Note that full_opt_run is already supported in the same way as the double relaxation of RunVaspCustodian. Just check the docs of RunVaspCustodian. For example, if you want the band structures to use full_opt_run, just switch the job_type this one line of code:
matmethods/vasp/workflows/automatic/standard.py:23
wf = use_custodian(wf, fw_name_constraint="structure optimization",
custodian_params={"job_type": "double_relaxation_run",
"max_force_threshold": 0.25})
It helps for the first relaxation because the first geometry step is usually the one that takes the most steps. For example, let's say the first relaxation is 50 steps, and the second relaxation is 3 steps. By halving the kp, you may halve or even 1/4 the time for the first relaxation. Even if the second relaxation takes a few more steps, you are ahead. In general, geometry relaxations aren't all that sensitive to the kpt grid, and the first relaxation's data is completely useless except from the standpoint of getting an initial geometry guess.
Let me also state that this is the default strategy if you want HSE calculations done in any reasonable amount of time. Even for small-ish structures, going to something like 2x2x2 or 4x4x4 is painfully slow with HSE. But just a gamma 1x1x1 convergence first helps converge the lattice params and positions to some reasonable position before you move on to the expensive geom step.
As for force convergence, I am not sure what the advice of KP and Geoffroy is based on. As far as I know, it is basically a requirement if you need very accurate structures, e.g., as starting points for NEB calculations. I am not suggesting we impose EDIFFG arbitrarily from the first step. Just the second step and only -0.05, which is still not too tight. E.g., NEB and elastic constants you typically want -0.02 or even smaller.

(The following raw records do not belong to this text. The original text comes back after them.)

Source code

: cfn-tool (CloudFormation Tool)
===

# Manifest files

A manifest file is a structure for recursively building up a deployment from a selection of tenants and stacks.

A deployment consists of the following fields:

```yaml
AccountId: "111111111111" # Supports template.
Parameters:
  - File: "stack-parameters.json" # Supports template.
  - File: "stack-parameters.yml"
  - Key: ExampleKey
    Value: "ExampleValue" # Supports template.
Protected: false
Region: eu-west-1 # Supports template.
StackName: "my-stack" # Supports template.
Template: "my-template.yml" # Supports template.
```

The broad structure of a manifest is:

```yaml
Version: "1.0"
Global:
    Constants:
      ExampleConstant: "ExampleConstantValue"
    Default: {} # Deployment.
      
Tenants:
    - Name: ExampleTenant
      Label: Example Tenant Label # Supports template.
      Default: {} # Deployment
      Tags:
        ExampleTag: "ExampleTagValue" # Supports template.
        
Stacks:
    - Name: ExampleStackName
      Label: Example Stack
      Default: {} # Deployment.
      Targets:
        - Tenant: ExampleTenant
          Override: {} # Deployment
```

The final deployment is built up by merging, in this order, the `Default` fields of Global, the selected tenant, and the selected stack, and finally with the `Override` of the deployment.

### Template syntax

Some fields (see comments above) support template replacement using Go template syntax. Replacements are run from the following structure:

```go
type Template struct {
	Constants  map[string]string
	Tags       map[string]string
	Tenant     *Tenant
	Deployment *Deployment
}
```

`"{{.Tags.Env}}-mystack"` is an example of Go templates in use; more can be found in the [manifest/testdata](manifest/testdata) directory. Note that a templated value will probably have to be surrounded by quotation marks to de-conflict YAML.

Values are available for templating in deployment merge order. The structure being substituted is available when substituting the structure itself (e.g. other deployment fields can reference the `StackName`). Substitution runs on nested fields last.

In general, I suggest that full_opt_run be the default for all future calculations rather than double relax.
Hi Shyue
I agree that the algorithm that you sketched out should give more accurate results and is overall better than arbitrarily picking 2 relaxations. However I would still like to investigate the convergence (failure rate) concern before making it the default scheme.
Here is my proposed plan of action:
- I am (anyway) going to create a test set of about 25 workflows that is used to test changes to MatMethods parameters (~1 week timeframe). In this test set I will try to add a few simple example of known problematic systems for force convergence (simple systems, e.g. unary metals or simple binaries, not some complex crazy thing)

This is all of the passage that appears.